Saved data entries:

§ §

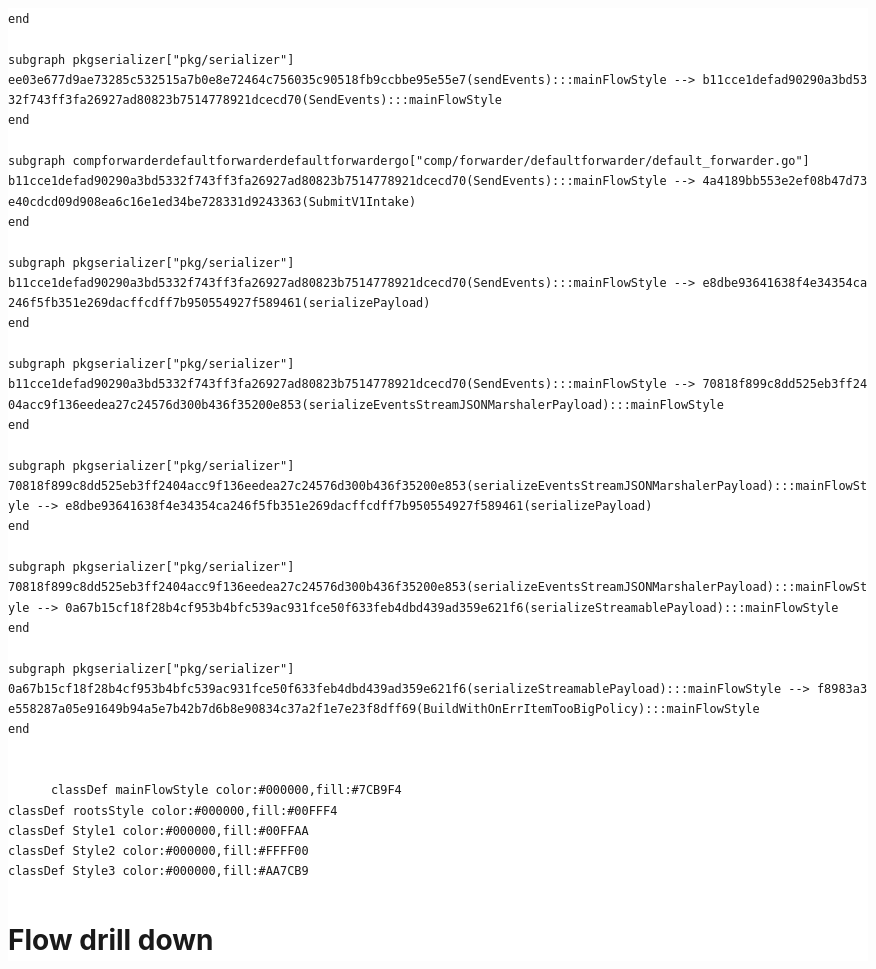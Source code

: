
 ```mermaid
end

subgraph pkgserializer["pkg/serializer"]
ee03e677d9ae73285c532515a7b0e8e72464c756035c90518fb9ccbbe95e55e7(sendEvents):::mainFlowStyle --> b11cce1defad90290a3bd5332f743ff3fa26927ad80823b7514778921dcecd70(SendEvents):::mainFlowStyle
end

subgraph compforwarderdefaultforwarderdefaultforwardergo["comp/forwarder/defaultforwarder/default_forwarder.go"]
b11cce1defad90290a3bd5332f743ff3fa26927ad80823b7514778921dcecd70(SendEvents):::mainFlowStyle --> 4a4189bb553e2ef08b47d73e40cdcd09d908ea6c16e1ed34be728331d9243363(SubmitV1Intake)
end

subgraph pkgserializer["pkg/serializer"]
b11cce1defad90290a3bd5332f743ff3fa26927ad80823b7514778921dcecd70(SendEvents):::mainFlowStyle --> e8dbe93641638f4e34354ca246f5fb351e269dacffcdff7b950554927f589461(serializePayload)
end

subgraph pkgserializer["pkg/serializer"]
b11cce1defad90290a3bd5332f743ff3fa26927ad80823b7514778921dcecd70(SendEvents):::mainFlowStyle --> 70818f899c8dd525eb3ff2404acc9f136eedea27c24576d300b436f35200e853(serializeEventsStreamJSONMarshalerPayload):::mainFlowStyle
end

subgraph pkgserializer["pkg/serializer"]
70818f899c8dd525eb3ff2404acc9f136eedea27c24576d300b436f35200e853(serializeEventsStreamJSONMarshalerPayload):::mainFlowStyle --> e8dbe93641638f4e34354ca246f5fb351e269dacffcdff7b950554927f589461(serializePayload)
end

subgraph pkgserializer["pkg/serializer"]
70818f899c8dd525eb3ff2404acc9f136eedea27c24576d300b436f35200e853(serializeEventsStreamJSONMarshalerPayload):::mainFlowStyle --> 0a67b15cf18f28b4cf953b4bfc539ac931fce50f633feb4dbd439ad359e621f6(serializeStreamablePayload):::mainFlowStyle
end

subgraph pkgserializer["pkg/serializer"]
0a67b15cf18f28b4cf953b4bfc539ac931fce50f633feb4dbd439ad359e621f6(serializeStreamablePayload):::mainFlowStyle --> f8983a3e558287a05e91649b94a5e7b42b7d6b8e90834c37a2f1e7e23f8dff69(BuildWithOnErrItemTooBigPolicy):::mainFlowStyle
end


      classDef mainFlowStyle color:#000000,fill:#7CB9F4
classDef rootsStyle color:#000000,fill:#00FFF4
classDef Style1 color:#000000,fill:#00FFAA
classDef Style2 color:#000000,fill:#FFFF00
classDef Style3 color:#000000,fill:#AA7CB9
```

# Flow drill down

§ §

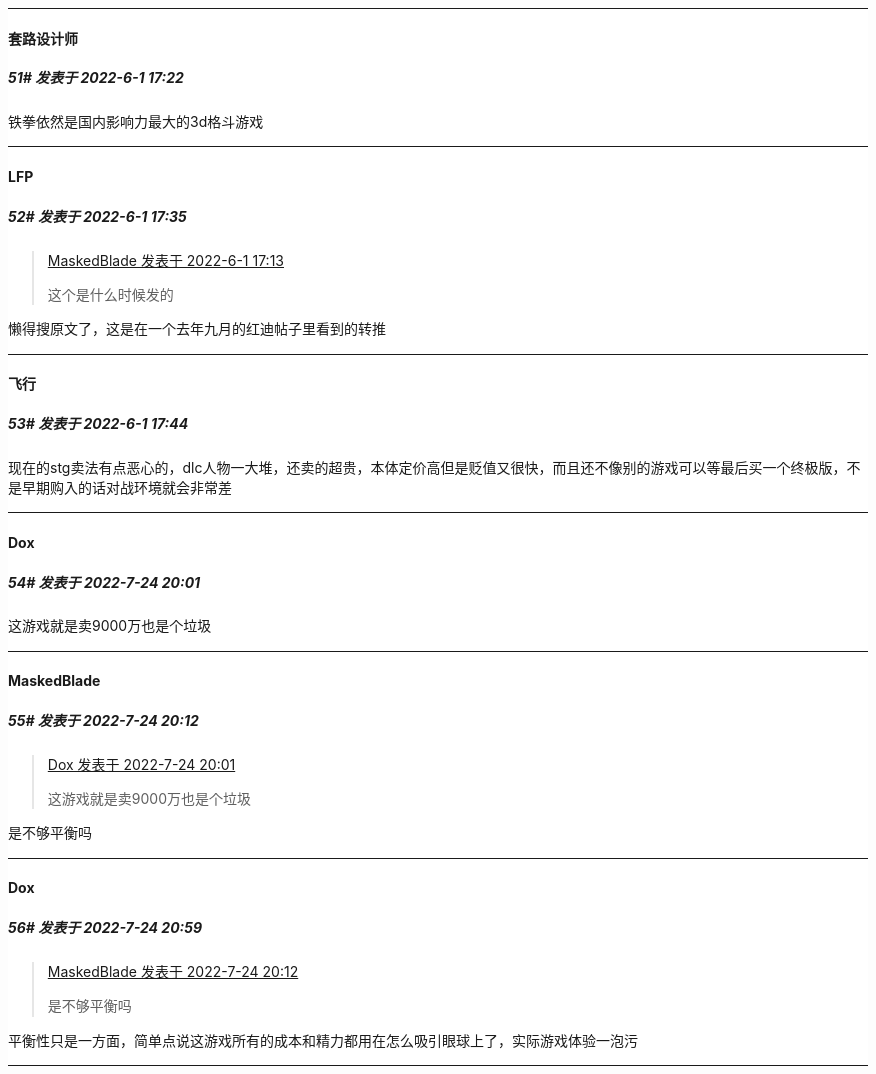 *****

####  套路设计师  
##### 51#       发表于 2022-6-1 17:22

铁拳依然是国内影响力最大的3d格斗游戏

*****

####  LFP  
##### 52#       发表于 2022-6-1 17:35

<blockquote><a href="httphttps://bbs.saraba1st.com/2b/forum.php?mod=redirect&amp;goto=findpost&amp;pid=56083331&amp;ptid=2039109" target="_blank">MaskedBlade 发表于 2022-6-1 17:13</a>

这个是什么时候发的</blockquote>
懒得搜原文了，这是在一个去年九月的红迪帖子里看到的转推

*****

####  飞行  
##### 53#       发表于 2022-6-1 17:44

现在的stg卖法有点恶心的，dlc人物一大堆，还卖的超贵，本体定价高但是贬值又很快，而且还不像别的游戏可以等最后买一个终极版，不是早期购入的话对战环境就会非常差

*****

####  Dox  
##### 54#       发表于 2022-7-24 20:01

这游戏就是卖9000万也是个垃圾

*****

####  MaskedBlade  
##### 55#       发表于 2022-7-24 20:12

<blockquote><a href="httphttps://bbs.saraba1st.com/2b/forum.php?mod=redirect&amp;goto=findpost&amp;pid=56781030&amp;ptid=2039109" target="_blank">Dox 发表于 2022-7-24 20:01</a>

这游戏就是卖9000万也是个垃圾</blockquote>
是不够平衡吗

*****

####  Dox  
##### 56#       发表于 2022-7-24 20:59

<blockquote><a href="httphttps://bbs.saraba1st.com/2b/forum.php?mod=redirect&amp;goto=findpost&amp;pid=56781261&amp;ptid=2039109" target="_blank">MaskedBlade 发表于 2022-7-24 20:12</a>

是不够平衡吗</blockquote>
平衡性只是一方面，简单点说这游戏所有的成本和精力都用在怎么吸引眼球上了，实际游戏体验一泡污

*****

§ §

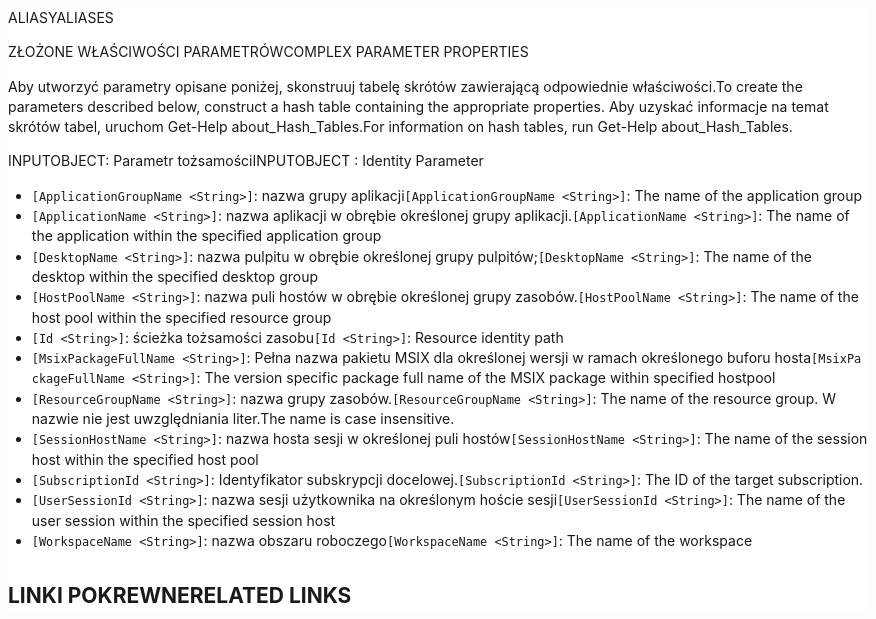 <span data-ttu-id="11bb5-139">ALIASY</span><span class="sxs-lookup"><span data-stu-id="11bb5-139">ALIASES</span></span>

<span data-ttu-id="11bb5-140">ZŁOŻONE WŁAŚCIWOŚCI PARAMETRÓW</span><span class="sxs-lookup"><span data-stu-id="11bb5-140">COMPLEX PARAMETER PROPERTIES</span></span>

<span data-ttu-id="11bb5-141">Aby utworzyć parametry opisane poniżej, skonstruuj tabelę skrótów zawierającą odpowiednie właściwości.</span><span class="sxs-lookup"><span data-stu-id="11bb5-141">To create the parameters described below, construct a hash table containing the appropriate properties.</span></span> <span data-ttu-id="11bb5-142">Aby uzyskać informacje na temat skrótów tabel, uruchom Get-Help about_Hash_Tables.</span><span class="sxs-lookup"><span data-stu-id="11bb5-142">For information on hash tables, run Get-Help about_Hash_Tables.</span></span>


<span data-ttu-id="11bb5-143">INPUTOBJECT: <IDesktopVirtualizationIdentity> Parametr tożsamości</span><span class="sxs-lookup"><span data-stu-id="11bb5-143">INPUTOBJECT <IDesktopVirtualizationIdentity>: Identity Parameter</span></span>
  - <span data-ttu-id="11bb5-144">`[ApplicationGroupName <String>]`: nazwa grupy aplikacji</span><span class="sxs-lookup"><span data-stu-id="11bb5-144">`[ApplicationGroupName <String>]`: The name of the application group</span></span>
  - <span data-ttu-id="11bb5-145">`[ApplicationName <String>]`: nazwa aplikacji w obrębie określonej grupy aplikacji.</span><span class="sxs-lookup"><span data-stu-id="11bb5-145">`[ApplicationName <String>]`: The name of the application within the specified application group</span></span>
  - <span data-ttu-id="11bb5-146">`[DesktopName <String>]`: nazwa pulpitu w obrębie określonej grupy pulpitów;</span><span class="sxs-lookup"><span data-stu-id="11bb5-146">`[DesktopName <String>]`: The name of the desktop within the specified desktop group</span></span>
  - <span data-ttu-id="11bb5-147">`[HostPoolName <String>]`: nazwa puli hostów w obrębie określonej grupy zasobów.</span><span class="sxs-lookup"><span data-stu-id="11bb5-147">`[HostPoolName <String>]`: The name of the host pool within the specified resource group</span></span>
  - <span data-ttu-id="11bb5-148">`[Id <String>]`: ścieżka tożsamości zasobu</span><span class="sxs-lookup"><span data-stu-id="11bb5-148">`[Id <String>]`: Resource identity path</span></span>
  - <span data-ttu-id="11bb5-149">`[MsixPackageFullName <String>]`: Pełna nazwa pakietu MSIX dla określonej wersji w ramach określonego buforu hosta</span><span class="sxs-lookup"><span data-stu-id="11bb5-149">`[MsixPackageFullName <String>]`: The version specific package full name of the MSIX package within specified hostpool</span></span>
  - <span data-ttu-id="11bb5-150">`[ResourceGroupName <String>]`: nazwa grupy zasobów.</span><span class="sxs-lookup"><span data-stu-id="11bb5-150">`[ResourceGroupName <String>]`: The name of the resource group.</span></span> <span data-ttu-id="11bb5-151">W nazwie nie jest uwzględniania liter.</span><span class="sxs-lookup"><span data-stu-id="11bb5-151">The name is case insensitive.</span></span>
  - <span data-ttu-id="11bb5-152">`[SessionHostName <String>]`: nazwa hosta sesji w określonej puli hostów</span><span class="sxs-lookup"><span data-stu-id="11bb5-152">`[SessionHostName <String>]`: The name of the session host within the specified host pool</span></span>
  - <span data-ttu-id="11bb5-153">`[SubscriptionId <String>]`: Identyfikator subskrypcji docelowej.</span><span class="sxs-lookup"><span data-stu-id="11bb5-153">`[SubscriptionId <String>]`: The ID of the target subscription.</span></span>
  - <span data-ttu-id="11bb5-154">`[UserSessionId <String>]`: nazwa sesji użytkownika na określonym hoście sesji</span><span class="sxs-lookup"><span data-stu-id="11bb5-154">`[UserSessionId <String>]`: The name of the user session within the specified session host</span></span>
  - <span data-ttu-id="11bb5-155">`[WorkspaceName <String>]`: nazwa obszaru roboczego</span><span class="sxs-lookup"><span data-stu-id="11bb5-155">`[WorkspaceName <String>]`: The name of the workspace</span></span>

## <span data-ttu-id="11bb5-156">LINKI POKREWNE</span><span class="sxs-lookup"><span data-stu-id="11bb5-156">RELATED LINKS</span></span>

§ §

▸ **WHAT THIS TASK INVOLVES**
When you reach the line with "within specified hostpool</span></span>" in the records above, start writing out lines exactly, and stop once the line with "specified session host</span></span>" has been written; include nothing else.

▸ **ANSWER BOX**
  - <span data-ttu-id="11bb5-149">`[MsixPackageFullName <String>]`: Pełna nazwa pakietu MSIX dla określonej wersji w ramach określonego buforu hosta</span><span class="sxs-lookup"><span data-stu-id="11bb5-149">`[MsixPackageFullName <String>]`: The version specific package full name of the MSIX package within specified hostpool</span></span>
  - <span data-ttu-id="11bb5-150">`[ResourceGroupName <String>]`: nazwa grupy zasobów.</span><span class="sxs-lookup"><span data-stu-id="11bb5-150">`[ResourceGroupName <String>]`: The name of the resource group.</span></span> <span data-ttu-id="11bb5-151">W nazwie nie jest uwzględniania liter.</span><span class="sxs-lookup"><span data-stu-id="11bb5-151">The name is case insensitive.</span></span>
  - <span data-ttu-id="11bb5-152">`[SessionHostName <String>]`: nazwa hosta sesji w określonej puli hostów</span><span class="sxs-lookup"><span data-stu-id="11bb5-152">`[SessionHostName <String>]`: The name of the session host within the specified host pool</span></span>
  - <span data-ttu-id="11bb5-153">`[SubscriptionId <String>]`: Identyfikator subskrypcji docelowej.</span><span class="sxs-lookup"><span data-stu-id="11bb5-153">`[SubscriptionId <String>]`: The ID of the target subscription.</span></span>
  - <span data-ttu-id="11bb5-154">`[UserSessionId <String>]`: nazwa sesji użytkownika na określonym hoście sesji</span><span class="sxs-lookup"><span data-stu-id="11bb5-154">`[UserSessionId <String>]`: The name of the user session within the specified session host</span></span>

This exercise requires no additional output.